As we just heard in chapter fifty-eight of the Rule about receiving our brethren, Benedict says to see if the newcomer truly seeks God. The signs for that are in three zeals. Zeal is defined as eagerness in this text of the RB 1980. The Latin sollicitus means zeal. Zeal for the work of God, zeal for obedience, zeal for the humble way of life.
Zeal for the work of God means not just coming to Office and being there all of the time. It is being there fully through your singing, listening, and responding. Even more deeply, as Saint Benedict says in the nineteenth chapter (“The Discipline of the Psalmody”), you bring the mind into harmony with the heart—the spirit with the voice [RB 19:7.]. We allow the ideas and words to form and shape us, and to make them truly our own.

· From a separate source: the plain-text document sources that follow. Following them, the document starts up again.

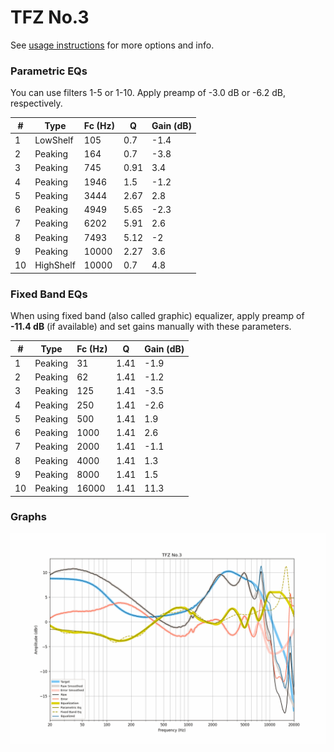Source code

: # TFZ No.3
See [usage instructions](https://github.com/jaakkopasanen/AutoEq#usage) for more options and info.

### Parametric EQs
You can use filters 1-5 or 1-10. Apply preamp of -3.0 dB or -6.2 dB, respectively.

|   # | Type      |   Fc (Hz) |    Q |   Gain (dB) |
|-----|-----------|-----------|------|-------------|
|   1 | LowShelf  |       105 | 0.7  |        -1.4 |
|   2 | Peaking   |       164 | 0.7  |        -3.8 |
|   3 | Peaking   |       745 | 0.91 |         3.4 |
|   4 | Peaking   |      1946 | 1.5  |        -1.2 |
|   5 | Peaking   |      3444 | 2.67 |         2.8 |
|   6 | Peaking   |      4949 | 5.65 |        -2.3 |
|   7 | Peaking   |      6202 | 5.91 |         2.6 |
|   8 | Peaking   |      7493 | 5.12 |        -2   |
|   9 | Peaking   |     10000 | 2.27 |         3.6 |
|  10 | HighShelf |     10000 | 0.7  |         4.8 |

### Fixed Band EQs
When using fixed band (also called graphic) equalizer, apply preamp of **-11.4 dB** (if available) and set gains manually with these parameters.

|   # | Type    |   Fc (Hz) |    Q |   Gain (dB) |
|-----|---------|-----------|------|-------------|
|   1 | Peaking |        31 | 1.41 |        -1.9 |
|   2 | Peaking |        62 | 1.41 |        -1.2 |
|   3 | Peaking |       125 | 1.41 |        -3.5 |
|   4 | Peaking |       250 | 1.41 |        -2.6 |
|   5 | Peaking |       500 | 1.41 |         1.9 |
|   6 | Peaking |      1000 | 1.41 |         2.6 |
|   7 | Peaking |      2000 | 1.41 |        -1.1 |
|   8 | Peaking |      4000 | 1.41 |         1.3 |
|   9 | Peaking |      8000 | 1.41 |         1.5 |
|  10 | Peaking |     16000 | 1.41 |        11.3 |

### Graphs
![](./TFZ%20No.3.png)
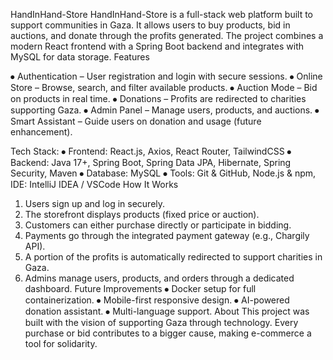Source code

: HandInHand-Store
HandInHand-Store is a full-stack web platform built to support communities in Gaza. It allows users to buy products, bid in auctions, and donate through the profits generated. The project combines a modern React frontend with a Spring Boot backend and integrates with MySQL for data storage.
Features

⦁	Authentication – User registration and login with secure sessions.
⦁	Online Store – Browse, search, and filter available products.
⦁	Auction Mode – Bid on products in real time.
⦁	Donations – Profits are redirected to charities supporting Gaza.
⦁	Admin Panel – Manage users, products, and auctions.
⦁	Smart Assistant – Guide users on donation and usage (future enhancement).

Tech Stack:
⦁	Frontend: React.js, Axios, React Router, TailwindCSS
⦁	Backend: Java 17+, Spring Boot, Spring Data JPA, Hibernate, Spring Security, Maven
⦁	Database: MySQL
⦁	Tools: Git & GitHub, Node.js & npm, IDE: IntelliJ IDEA / VSCode
How It Works
1.	Users sign up and log in securely.
2.	The storefront displays products (fixed price or auction).
3.	Customers can either purchase directly or participate in bidding.
4.	Payments go through the integrated payment gateway (e.g., Chargily API).
5.	A portion of the profits is automatically redirected to support charities in Gaza.
6.	Admins manage users, products, and orders through a dedicated dashboard.
Future Improvements
⦁	Docker setup for full containerization.
⦁	Mobile-first responsive design.
⦁	AI-powered donation assistant.
⦁	Multi-language support.
About
This project was built with the vision of supporting Gaza through technology. Every purchase or bid contributes to a bigger cause, making e-commerce a tool for solidarity.
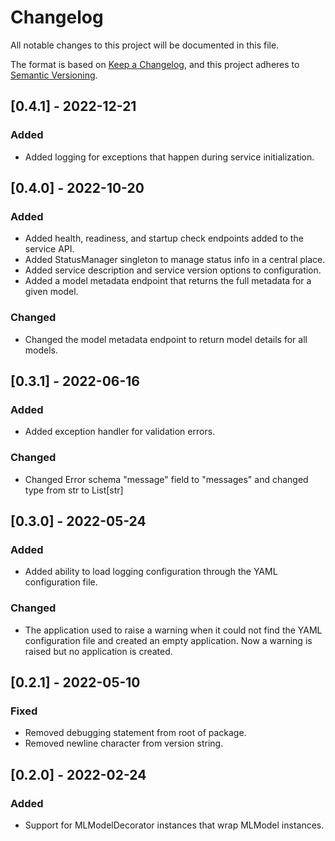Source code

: # Changelog

All notable changes to this project will be documented in this file.

The format is based on [Keep a Changelog](https://keepachangelog.com/en/1.0.0/),
and this project adheres to [Semantic Versioning](https://semver.org/spec/v2.0.0.html).

## [0.4.1] - 2022-12-21

### Added 
- Added logging for exceptions that happen during service initialization. 

## [0.4.0] - 2022-10-20

### Added
- Added health, readiness, and startup check endpoints added to the service API.
- Added StatusManager singleton to manage status info in a central place.
- Added service description and service version options to configuration.
- Added a model metadata endpoint that returns the full metadata for a given model.

### Changed
- Changed the model metadata endpoint to return model details for all models.

## [0.3.1] - 2022-06-16

### Added
- Added exception handler for validation errors.

### Changed
- Changed Error schema "message" field to "messages" and changed type from str to List[str]

## [0.3.0] - 2022-05-24

### Added
- Added ability to load logging configuration through the YAML configuration file.

### Changed
- The application used to raise a warning when it could not find the YAML configuration file and created an empty 
application. Now a warning is raised but no application is created.

## [0.2.1] - 2022-05-10

### Fixed
- Removed debugging statement from root of package.
- Removed newline character from version string.

## [0.2.0] - 2022-02-24

### Added
- Support for MLModelDecorator instances that wrap MLModel instances.
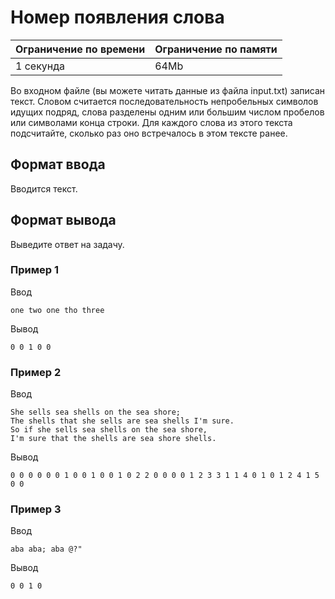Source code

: # Номер появления слова

| Ограничение по времени |  Ограничение по памяти|
|--|--|
| 1 секунда | 64Mb |

Во входном файле (вы можете читать данные из файла input.txt) записан текст. Словом считается последовательность непробельных символов идущих подряд, слова разделены одним или большим числом пробелов или символами конца строки. Для каждого слова из этого текста подсчитайте, сколько раз оно встречалось в этом тексте ранее.

## Формат ввода

Вводится текст.

## Формат вывода

Выведите ответ на задачу.

### Пример 1

Ввод

    one two one tho three

Вывод

    0 0 1 0 0 

### Пример 2

Ввод

    She sells sea shells on the sea shore;
    The shells that she sells are sea shells I'm sure.
    So if she sells sea shells on the sea shore,
    I'm sure that the shells are sea shore shells.

Вывод

    0 0 0 0 0 0 1 0 0 1 0 0 1 0 2 2 0 0 0 0 1 2 3 3 1 1 4 0 1 0 1 2 4 1 5 0 0 

### Пример 3

Ввод

    aba aba; aba @?"

Вывод

    0 0 1 0 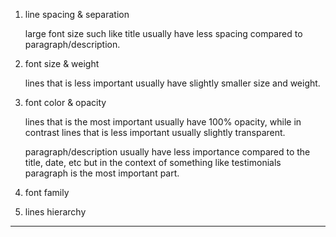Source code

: 1. line spacing & separation

    large font size such like title usually have less spacing compared to paragraph/description.
2. font size & weight

    lines that is less important usually have slightly smaller size and weight.
3. font color & opacity

    lines that is the most important usually have 100% opacity, while in contrast lines that is less important usually slightly transparent.

    paragraph/description usually have less importance compared to the title, date, etc but in the context of something like testimonials paragraph is the most important part.
4. font family
5. lines hierarchy
---
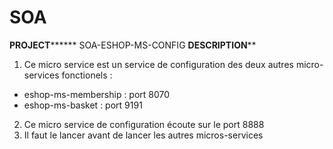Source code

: # SOA
****************************PROJECT**********************************
SOA-ESHOP-MS-CONFIG
****************************DESCRIPTION******************************
1) Ce micro service est un service de configuration des deux autres micro-services fonctionels : 
- eshop-ms-membership : port 8070
- eshop-ms-basket : port 9191
2) Ce micro service de configuration écoute sur le port 8888
3) Il faut le lancer avant de lancer les autres micros-services 
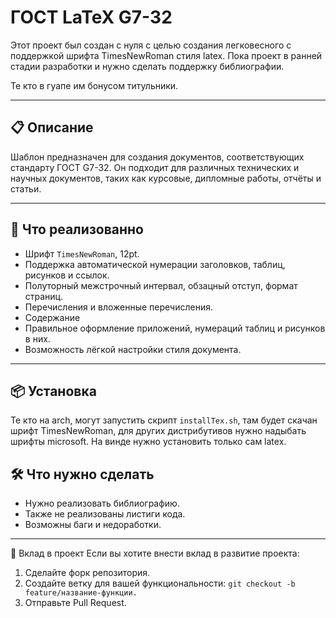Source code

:# ГОСТ LaTeX G7-32

Этот проект был создан с нуля с целью создания легковесного с поддержкой шрифта TimesNewRoman стиля latex. 
Пока проект в ранней стадии разработки и нужно сделать поддержку библиографии.

Те кто в гуапе им бонусом титульники.

---

## 📋 Описание

Шаблон предназначен для создания документов, соответствующих стандарту ГОСТ G7-32. Он подходит для различных технических и научных документов, таких как курсовые, дипломные работы, отчёты и статьи.

---

## 🚀 Что реализованно
- Шрифт `TimesNewRoman`, 12pt.
- Поддержка автоматической нумерации заголовков, таблиц, рисунков и ссылок.
- Полуторный межстрочный интервал, обзацный отступ, формат страниц.
- Перечисления и вложенные перечисления.
- Содержание
- Правильное оформление приложений, нумераций таблиц и рисунков в них.
- Возможность лёгкой настройки стиля документа.

---

## 📦 Установка
Те кто на arch, могут запустить скрипт `installTex.sh`, там будет скачан шрифт TimesNewRoman, для других дистрибутивов нужно надыбать шрифты microsoft.
На винде нужно установить только сам latex.


## 🛠️ Что нужно сделать
- Нужно реализовать библиографию.
- Также не реализованы листиги кода.
- Возможны баги и недоработки.

---
🤝 Вклад в проект
Если вы хотите внести вклад в развитие проекта:
1) Сделайте форк репозитория.
2) Создайте ветку для вашей функциональности: `git checkout -b feature/название-функции.`
4) Отправьте Pull Request.
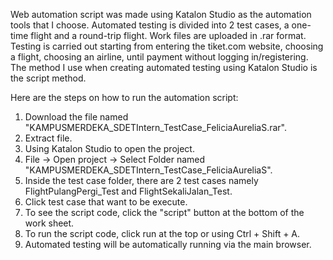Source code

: Web automation script was made using Katalon Studio as the automation tools that I choose.
Automated testing is divided into 2 test cases, a one-time flight and a round-trip flight.
Work files are uploaded in .rar format.
Testing is carried out starting from entering the tiket.com website, choosing a flight, choosing an airline, until payment without logging in/registering.
The method I use when creating automated testing using Katalon Studio is the script method.

Here are the steps on how to run the automation script:
1. Download the file named "KAMPUSMERDEKA_SDETIntern_TestCase_FeliciaAureliaS.rar".
2. Extract file.
3. Using Katalon Studio to open the project.
4. File -> Open project -> Select Folder named "KAMPUSMERDEKA_SDETIntern_TestCase_FeliciaAureliaS".
5. Inside the test case folder, there are 2 test cases namely FlightPulangPergi_Test and FlightSekaliJalan_Test.
6. Click test case that want to be execute.
7. To see the script code, click the "script" button at the bottom of the work sheet.
8. To run the script code, click run at the top or using Ctrl + Shift + A.
9. Automated testing will be automatically running via the main browser.
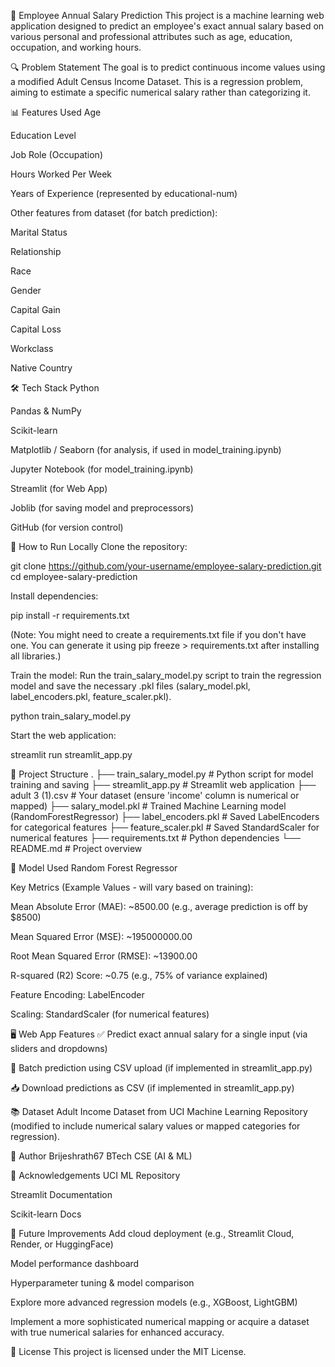 🧠 Employee Annual Salary Prediction
This project is a machine learning web application designed to predict an employee's exact annual salary based on various personal and professional attributes such as age, education, occupation, and working hours.

🔍 Problem Statement
The goal is to predict continuous income values using a modified Adult Census Income Dataset. This is a regression problem, aiming to estimate a specific numerical salary rather than categorizing it.

📊 Features Used
Age

Education Level

Job Role (Occupation)

Hours Worked Per Week

Years of Experience (represented by educational-num)

Other features from dataset (for batch prediction):

Marital Status

Relationship

Race

Gender

Capital Gain

Capital Loss

Workclass

Native Country

🛠️ Tech Stack
Python

Pandas & NumPy

Scikit-learn

Matplotlib / Seaborn (for analysis, if used in model_training.ipynb)

Jupyter Notebook (for model_training.ipynb)

Streamlit (for Web App)

Joblib (for saving model and preprocessors)

GitHub (for version control)

🚀 How to Run Locally
Clone the repository:

git clone https://github.com/your-username/employee-salary-prediction.git
cd employee-salary-prediction

Install dependencies:

pip install -r requirements.txt

(Note: You might need to create a requirements.txt file if you don't have one. You can generate it using pip freeze > requirements.txt after installing all libraries.)

Train the model:
Run the train_salary_model.py script to train the regression model and save the necessary .pkl files (salary_model.pkl, label_encoders.pkl, feature_scaler.pkl).

python train_salary_model.py

Start the web application:

streamlit run streamlit_app.py

📂 Project Structure
.
├── train_salary_model.py    # Python script for model training and saving
├── streamlit_app.py         # Streamlit web application
├── adult 3 (1).csv          # Your dataset (ensure 'income' column is numerical or mapped)
├── salary_model.pkl         # Trained Machine Learning model (RandomForestRegressor)
├── label_encoders.pkl       # Saved LabelEncoders for categorical features
├── feature_scaler.pkl       # Saved StandardScaler for numerical features
├── requirements.txt         # Python dependencies
└── README.md                # Project overview

🧪 Model Used
Random Forest Regressor

Key Metrics (Example Values - will vary based on training):

Mean Absolute Error (MAE): ~8500.00 (e.g., average prediction is off by $8500)

Mean Squared Error (MSE): ~195000000.00

Root Mean Squared Error (RMSE): ~13900.00

R-squared (R2) Score: ~0.75 (e.g., 75% of variance explained)

Feature Encoding: LabelEncoder

Scaling: StandardScaler (for numerical features)

🖥️ Web App Features
✅ Predict exact annual salary for a single input (via sliders and dropdowns)

📁 Batch prediction using CSV upload (if implemented in streamlit_app.py)

📥 Download predictions as CSV (if implemented in streamlit_app.py)

📚 Dataset
Adult Income Dataset from UCI Machine Learning Repository (modified to include numerical salary values or mapped categories for regression).

👤 Author
Brijeshrath67
BTech CSE (AI & ML)

🌟 Acknowledgements
UCI ML Repository

Streamlit Documentation

Scikit-learn Docs

📌 Future Improvements
Add cloud deployment (e.g., Streamlit Cloud, Render, or HuggingFace)

Model performance dashboard

Hyperparameter tuning & model comparison

Explore more advanced regression models (e.g., XGBoost, LightGBM)

Implement a more sophisticated numerical mapping or acquire a dataset with true numerical salaries for enhanced accuracy.

📄 License
This project is licensed under the MIT License.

The same is true of obedience. It is not just doing what we are told. Benedict, in the the fourth step of humility, says that we are to embrace and endure everything not only without murmuring but with joy. This way of humility, found in chapter seven of the Rule, is the heart of his spiritual teaching.
That in this obedience under difficult, unfavorable, or even unjust conditions, his heart quietly embraces suffering and endures it without weakening or seeking escape. For Scripture has it: Anyone who perseveres to the end will be saved (Matt 10:22), and again, Be brave of heart and rely on the Lord (Ps 26[27]:14). Another passage shows how the faithful must endure everything, even contradiction, for the Lord’s sake, saying in the person of those who suffer, For your sake we are put to death continually; we are regarded as sheep marked for slaughter (Rom 8:36; Ps 43[44]:22). They are so confident in their expectation of reward from God that they continue joyfully… [5]
Even in the zeal for these contradictions of life, you not only embrace them without murmuring, but embrace them with joy. It is with that same kind of wholeheartedness and zeal which one “inclines the ear of the heart” in the reading of the wisdom of Saint Benedict in his Rule. It is to seek and receive into your whole being the wisdom of the Rule.
Dom Basil Pennington
“Incline the Ear of Your Heart”
A talk given on the Rule of Saint Benedict
Sunday, March 18, 2001
© Copyright of Our Lady of the Holy Spirit Monastery, 2006
5. RB 7:35-39. In chapter five of the Rule on obedience, Benedict instructs, “This very obedience, however, will be acceptable to God and agreeable to men only if compliance with what is commanded is not cringing or sluggish or half-hearted, but free from any grumbling or any reaction of unwillingness” (RB 5:14).